Your extra details are unnecessary. Just the fact that 135.5 km is far more than it would take to drive for a longer time at 24 km/h makes it clear. That was his point (as far as I can tell -- I left it for JeffM to explain what JeffM means).
Your extra details are unnecessary. Just the fact that 135.5 km is far more than it would take to drive for a longer time at 24 km/h makes it clear. That was his point (as far as I can tell -- I left it for JeffM to explain what JeffM means).
@JeffM @Dr.Peterson I was not sure with my own reasoning thats why i ask teachers.One thing i did not know until our discussion happened that avg speed is a speed if a car travels with it ;it has to take the same time as the actual journey took otherwise if it is taking less time then it cannot be the average speed.WHY SO? thats bcoz avg speed=total distance/ total time ; so it has to cover that amount of distance in that exact amt of time . No more no less .
conclusion: defination of what i understood of AVG speed : IT is just generalizing all the different speeds into one speed but it has to cover distance in that exact time .
For me asking questions then going through the process clears and opens up many new things. thank u
@Dr.Peterson
Yes it is matching with the AVG speed formula.

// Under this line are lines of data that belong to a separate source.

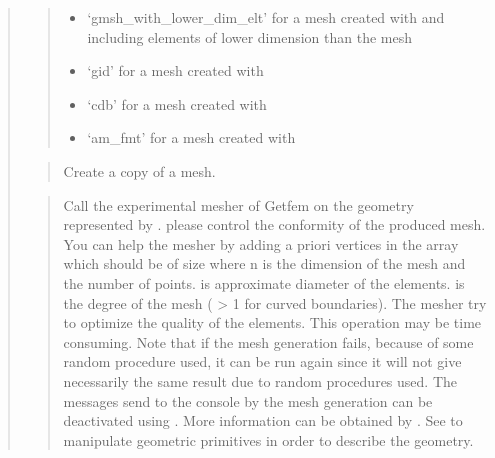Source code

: \documentclass[a4paper,11pt,english]{sphinxmanual}
\begin{document}
\begin{quote}
\begin{quote}
\begin{itemize}
\item {} 
\sphinxAtStartPar
‘gmsh\_with\_lower\_dim\_elt’ for a mesh created with  and including elements of lower dimension than the mesh

\item {} 
\sphinxAtStartPar
‘gid’ for a mesh created with 

\item {} 
\sphinxAtStartPar
‘cdb’ for a mesh created with 

\item {} 
\sphinxAtStartPar
‘am\_fmt’ for a mesh created with 

\end{itemize}
\end{quote}

\sphinxAtStartPar
{}
\begin{quote}

\sphinxAtStartPar
Create a copy of a mesh.
\end{quote}

\sphinxAtStartPar
{}
\begin{quote}

\sphinxAtStartPar
Call the experimental mesher of Getfem on the geometry
represented by . please control the conformity of the produced mesh.
You can help the mesher by adding a priori vertices in the array
 which should be of size  where  n is the
dimension of the mesh and  the number of points.  is
approximate diameter of the elements.  is the degree of the
mesh ( \textgreater{} 1 for curved boundaries).  The mesher try to optimize the
quality of the elements. This operation may be time consuming.
Note that if the mesh generation fails, because of some random
procedure used, it can be run again since it will not give necessarily
the same result due to random procedures used.
The messages send to the console by the mesh generation can be
deactivated using . More information
can be obtained by . See 
to manipulate geometric primitives in order to describe the geometry.
\end{quote}
\end{quote}
\end{document}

So the weight that we need to take is the Time average speed each lasted.
@Jomo
Yes that's a nice way to solve for average speed per trip . By recording the speeds at a "particular time" we can list out the speeds and it's frequency.Making it discrete is a good way to solve
Also by choosing a specific recording time we can jot down each speed "Consistently" wrt to that time and it makes the calculation of Arithmetic mean of speeds much easier especially when the duration of trip are diff.
But that recording time has to be at least the hcf of each of the trip duration .
Suppose one trip is for 6 Min (S1= 3km/hr)and another trip is 105 minutes(S2= 2km/hr) so if I need to calculate average speed by Mean method , I need to choose a recording value of time .....which will be the hcf of 105,6 i.e 3 minutes.
By recording every 3 minutes , my data comes out to be Two "3km/hr" and thirty five " 2km/hr"
so Weighted arithmetic mean of the speeds = {3+3+ 35*(2km/hr)} divided by 37 Which is the count of all the speeds and this equals AVG speed by formula method!
Note, We could also do this by Individually taking average of each data(unweighted mean) but that would take more space and more time.
Which brings me to full circle that Dr p told
One thing to note is that in the case of marks - student case as it is discrete , so we will get the individual items(marks) if marks of each student is given or we can evaluate avg of all classes by taking average of averages using weight .
Student 1: 2marks
Student 2: 4 marks
Average marks of class a = 3
Student 1: 6marks
Student 2: 3 marks
Student 3: 3marks
Average marks of class b = 4
If I find out wrongly the AVG marks of both the classes by "averaging the averages" then Avg marks of both the classes= (4+3)/2= 3.5
This is wrong when we check with the method of finding AVG marks individually of each all students from both the classes=>(2+4+6+3+3)/5=3.6 is avg value. Which also equals if I did this way
"Averaging the averages using weight"= (4*3+3*2)/(3+2)=>3.6 Which finally tells us that Weighted average or "Averaging the averages using weight" should be equivalent to taking average of the individual data.!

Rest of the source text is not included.